Auteur ou organisme producteur

papiers de Lemoyne ; mémoire individuel : auteur probable : Heraud

Résumé et contenu

Mémoires concernant le partage du communal de Blaye.

Le premier mémoire décrit l'usurpation par de nombreuses personnes ou de plusieurs villages d'une partie dudit communal, et les besoins de compenser les villages si on prend les terres communales. Il s'agit de rationaliser (notamment en traçant des chemins droits, en plantant des arbres) l'utilisation de ces terres laissées selon l'auteur à l'abandon (ou pire, laissées au pillage) ;
montrent notamment la résistance des populations locales à expropriation des terres (phénomène de l'"enclosure anglais" est rejeté). Moyens également de ménager les différentes personnes qui ont des "droits" sur le terrain : les ecclésiastiques notamment (prélèvement de la dîme) ; but de ces défrichements: le bien public

Le mémoire de Héraud présente d'abord l'origine du projet selon une rhétorique courante : les terres étaient incultes et vides, le Roi a ordonné en 1764 leur défrichement ; Boutin, intendant de Bordeaux a chargé Héraud (l'auteur du mémoire) de procéder à l'étude de la faisabilité de l'application de l'arrêt du conseil (càd le partage des terres). Héraud se lance lui-même dans la culture d'une portion du communal, qu'il espère bien sûr acheter (ou qu'on lui donnera) lors de la vente de ce terrain.

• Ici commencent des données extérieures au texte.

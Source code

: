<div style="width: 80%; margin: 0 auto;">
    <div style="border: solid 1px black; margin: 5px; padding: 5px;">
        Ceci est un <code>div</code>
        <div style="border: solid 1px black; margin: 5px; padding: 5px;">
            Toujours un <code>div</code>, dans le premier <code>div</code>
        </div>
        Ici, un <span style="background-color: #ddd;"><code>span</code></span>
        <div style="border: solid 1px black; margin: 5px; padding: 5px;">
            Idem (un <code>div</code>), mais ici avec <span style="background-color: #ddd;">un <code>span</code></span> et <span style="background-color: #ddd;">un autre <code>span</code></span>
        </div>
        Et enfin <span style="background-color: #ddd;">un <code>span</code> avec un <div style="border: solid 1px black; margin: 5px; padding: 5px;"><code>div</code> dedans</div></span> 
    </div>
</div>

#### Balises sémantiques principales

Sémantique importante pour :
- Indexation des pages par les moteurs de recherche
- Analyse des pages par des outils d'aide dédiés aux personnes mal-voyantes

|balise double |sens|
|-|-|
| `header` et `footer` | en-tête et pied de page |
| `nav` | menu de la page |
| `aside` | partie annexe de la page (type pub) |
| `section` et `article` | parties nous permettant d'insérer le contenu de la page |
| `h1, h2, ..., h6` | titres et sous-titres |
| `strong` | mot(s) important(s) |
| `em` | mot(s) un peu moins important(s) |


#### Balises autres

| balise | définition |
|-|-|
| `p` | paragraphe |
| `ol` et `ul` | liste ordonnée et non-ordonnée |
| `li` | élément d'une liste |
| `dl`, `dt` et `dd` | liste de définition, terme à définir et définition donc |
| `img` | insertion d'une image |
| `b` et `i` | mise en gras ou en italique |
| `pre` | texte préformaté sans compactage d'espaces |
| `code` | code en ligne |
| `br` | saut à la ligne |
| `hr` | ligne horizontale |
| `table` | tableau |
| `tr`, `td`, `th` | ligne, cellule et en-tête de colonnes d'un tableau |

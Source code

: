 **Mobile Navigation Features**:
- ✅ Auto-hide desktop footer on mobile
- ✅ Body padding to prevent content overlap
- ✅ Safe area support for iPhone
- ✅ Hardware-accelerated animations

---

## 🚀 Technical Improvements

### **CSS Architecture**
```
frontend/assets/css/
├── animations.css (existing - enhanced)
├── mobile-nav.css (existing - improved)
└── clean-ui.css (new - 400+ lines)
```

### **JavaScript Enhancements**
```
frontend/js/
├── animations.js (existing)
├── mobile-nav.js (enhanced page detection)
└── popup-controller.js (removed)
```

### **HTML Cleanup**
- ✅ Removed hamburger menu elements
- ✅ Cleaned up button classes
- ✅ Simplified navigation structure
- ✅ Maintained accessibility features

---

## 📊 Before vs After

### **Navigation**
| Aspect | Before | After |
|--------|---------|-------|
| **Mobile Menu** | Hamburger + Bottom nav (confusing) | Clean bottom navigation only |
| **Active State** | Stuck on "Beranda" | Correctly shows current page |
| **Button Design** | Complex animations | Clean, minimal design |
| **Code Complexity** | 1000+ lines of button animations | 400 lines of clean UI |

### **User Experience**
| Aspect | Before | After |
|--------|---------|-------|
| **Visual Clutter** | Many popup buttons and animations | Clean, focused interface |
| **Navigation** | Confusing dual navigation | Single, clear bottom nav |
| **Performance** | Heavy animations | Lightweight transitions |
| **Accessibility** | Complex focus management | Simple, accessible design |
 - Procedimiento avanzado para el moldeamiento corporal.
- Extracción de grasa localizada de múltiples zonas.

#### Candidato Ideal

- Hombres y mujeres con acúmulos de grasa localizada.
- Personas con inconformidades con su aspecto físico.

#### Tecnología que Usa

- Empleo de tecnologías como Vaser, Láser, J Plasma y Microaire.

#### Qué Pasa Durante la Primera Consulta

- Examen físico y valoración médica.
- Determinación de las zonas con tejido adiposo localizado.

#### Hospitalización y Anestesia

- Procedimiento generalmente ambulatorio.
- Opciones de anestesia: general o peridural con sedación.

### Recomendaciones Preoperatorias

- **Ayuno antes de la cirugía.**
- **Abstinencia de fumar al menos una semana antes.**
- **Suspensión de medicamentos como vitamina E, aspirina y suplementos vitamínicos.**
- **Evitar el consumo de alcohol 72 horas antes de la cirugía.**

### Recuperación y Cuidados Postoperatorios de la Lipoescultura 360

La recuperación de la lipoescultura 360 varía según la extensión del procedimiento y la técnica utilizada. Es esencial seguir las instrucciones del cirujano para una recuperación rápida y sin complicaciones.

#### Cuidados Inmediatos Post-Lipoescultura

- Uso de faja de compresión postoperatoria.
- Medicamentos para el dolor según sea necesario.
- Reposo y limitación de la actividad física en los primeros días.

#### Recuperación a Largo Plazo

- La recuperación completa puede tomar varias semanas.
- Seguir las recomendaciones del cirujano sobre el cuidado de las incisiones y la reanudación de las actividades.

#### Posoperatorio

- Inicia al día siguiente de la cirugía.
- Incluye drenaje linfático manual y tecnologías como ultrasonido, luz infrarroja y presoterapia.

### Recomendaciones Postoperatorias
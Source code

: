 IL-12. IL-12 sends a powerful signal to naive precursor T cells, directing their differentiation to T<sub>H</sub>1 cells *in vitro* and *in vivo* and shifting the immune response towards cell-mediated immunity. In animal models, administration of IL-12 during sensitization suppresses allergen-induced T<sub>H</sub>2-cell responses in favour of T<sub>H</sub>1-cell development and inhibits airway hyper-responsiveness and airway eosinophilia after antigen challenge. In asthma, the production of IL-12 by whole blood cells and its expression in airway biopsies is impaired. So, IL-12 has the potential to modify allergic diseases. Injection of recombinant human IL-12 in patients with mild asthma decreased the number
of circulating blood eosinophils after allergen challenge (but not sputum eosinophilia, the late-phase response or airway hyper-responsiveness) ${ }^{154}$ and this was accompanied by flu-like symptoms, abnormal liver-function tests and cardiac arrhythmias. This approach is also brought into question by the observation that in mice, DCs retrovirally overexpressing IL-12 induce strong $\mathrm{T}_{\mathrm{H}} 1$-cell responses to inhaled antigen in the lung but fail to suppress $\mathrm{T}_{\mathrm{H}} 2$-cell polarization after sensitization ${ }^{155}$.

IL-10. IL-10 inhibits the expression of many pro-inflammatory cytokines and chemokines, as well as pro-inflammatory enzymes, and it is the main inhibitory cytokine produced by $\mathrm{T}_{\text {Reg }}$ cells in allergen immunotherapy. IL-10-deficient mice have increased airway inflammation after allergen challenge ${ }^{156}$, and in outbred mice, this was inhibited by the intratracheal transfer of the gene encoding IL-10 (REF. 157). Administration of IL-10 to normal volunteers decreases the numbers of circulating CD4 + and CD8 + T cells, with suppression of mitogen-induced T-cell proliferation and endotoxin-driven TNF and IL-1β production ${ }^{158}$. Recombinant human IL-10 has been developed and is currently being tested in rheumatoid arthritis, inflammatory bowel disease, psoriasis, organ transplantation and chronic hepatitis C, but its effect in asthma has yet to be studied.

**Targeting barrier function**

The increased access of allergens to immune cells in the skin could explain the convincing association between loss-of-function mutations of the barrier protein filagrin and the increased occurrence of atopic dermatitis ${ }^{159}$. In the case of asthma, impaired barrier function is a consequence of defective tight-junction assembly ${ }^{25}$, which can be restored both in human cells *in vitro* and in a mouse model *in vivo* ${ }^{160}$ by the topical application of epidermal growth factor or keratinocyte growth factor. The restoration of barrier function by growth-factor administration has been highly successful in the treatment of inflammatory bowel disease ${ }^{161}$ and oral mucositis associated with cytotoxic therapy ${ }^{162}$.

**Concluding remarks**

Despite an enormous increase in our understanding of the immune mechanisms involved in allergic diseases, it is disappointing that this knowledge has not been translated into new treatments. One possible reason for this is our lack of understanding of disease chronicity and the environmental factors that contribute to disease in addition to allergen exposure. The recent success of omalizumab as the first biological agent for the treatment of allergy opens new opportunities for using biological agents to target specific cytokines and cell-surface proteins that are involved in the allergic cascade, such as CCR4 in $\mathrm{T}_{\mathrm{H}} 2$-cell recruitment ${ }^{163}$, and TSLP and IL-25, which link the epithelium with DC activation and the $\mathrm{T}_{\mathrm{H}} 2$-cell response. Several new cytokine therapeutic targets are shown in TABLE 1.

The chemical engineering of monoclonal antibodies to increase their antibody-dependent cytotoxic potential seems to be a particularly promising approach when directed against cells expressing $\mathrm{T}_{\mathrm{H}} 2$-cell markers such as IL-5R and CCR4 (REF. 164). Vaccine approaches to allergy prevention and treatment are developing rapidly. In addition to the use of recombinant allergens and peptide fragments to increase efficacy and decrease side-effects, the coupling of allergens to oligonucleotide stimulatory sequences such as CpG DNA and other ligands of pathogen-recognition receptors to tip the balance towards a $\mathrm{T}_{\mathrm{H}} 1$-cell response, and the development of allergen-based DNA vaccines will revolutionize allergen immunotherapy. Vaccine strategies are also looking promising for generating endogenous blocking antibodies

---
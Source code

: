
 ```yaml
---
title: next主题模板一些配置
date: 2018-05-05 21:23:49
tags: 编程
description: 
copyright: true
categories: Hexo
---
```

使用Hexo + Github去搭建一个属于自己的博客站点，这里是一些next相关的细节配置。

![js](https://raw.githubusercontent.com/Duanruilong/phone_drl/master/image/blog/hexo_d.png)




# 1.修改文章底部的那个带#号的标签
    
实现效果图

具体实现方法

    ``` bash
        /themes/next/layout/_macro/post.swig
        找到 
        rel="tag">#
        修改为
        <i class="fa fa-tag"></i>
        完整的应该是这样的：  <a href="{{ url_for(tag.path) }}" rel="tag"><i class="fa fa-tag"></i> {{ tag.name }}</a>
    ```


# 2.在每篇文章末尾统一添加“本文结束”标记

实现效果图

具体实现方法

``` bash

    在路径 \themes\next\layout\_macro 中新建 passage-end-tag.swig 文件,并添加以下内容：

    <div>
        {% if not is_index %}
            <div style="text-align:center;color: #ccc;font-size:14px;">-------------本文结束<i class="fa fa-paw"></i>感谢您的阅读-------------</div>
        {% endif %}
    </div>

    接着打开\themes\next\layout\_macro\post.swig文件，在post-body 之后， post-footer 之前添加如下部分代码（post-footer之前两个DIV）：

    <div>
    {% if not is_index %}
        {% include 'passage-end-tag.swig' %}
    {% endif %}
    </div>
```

Mais il suscite l'hostilité de la population par sa volonté de faire appliquer l'arrêt du conseil. La population décide de dévaster les terres qu'il a défrichées au moment où son protecteur, Boutin, est loin, à Paris. Il décrit la procédure judiciaire qui suit, il gagne en première instance, mais les communes se portent en appel et il décide de renoncer car il n'est pas noble ? Suivent deux tableaux.

Le mémoire est (un peu) commenté en marge par quelqu'un (probablement Lemoyne)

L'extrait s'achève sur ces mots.